Kyle Shank is an independent developer who worked with the WebStrong Group to build the Dean book app. I spoke with him about his experience with the approval process. Absent FCC intervention, Apple, he says, “can pretty much arbitrarily determine if you exist in the app store.” The nature of the iTunes Store environment is, as Shank’s troubles suggest, something that political programmers might be wise to keep in mind.
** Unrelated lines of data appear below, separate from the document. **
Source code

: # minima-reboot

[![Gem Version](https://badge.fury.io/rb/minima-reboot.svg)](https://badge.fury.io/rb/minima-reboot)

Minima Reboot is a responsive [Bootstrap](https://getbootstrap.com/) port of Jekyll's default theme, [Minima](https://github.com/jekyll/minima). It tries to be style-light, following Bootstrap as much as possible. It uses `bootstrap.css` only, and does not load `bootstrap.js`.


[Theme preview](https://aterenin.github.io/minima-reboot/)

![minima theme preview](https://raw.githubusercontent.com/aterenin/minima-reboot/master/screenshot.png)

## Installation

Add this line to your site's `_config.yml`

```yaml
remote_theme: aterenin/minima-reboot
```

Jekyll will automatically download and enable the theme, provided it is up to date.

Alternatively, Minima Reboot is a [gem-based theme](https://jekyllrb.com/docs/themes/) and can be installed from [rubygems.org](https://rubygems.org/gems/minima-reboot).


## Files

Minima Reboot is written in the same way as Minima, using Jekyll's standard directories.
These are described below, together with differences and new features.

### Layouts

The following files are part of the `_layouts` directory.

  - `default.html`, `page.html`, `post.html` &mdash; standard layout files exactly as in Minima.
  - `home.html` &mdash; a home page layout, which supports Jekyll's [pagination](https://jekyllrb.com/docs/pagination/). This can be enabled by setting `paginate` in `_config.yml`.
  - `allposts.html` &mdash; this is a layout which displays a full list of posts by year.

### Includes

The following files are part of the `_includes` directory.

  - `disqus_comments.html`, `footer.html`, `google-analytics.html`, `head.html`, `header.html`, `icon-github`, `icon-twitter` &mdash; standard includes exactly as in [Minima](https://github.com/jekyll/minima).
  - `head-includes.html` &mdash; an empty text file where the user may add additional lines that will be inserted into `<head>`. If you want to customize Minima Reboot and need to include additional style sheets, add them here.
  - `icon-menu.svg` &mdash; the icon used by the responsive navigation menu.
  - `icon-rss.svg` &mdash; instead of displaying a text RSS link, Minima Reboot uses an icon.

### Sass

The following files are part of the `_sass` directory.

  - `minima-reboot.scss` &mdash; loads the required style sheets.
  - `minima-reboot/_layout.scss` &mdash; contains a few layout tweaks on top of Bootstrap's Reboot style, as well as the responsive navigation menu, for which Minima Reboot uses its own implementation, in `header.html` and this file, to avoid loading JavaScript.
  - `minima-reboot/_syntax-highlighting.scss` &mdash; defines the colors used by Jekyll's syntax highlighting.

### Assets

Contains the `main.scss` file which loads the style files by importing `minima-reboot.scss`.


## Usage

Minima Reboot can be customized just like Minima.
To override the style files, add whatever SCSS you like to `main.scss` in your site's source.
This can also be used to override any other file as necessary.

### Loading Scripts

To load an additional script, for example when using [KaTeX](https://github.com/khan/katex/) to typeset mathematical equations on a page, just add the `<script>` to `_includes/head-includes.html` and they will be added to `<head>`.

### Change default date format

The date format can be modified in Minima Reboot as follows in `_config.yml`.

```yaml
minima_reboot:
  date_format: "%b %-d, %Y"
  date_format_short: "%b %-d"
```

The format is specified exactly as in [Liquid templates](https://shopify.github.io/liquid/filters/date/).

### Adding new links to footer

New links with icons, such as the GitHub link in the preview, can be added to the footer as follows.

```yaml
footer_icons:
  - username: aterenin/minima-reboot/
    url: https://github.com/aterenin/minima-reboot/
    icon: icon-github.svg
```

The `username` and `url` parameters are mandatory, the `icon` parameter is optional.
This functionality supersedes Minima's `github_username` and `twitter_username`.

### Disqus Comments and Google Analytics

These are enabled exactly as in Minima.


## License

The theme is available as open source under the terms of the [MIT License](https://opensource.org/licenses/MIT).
Shank submitted the Dean app to Apple on June 10th, he says, and for a process full of glitches the first hiccup might have been time. The new iPhone and operating system keep out shortly after, and iPhone reviewers were likely flooded by updates sent in by developers for mandatory approval. Shank waited. And waited. “We didn’t hear anything for five and a half weeks,” he says. The first real contact from the company came in the form of notice that the app he had submitted was corrupted, and couldn’t even be open. He resubmitted a clean build, he says, within the day. The next problem popped up a week and a half later. Apple said the Dean app needed a pop-up at some points letting the user know that he or she wasn’t connected to the Internet. Shank, in his professional judgment, didn’t think the warning screen was necessary. Apple did. Guess who won?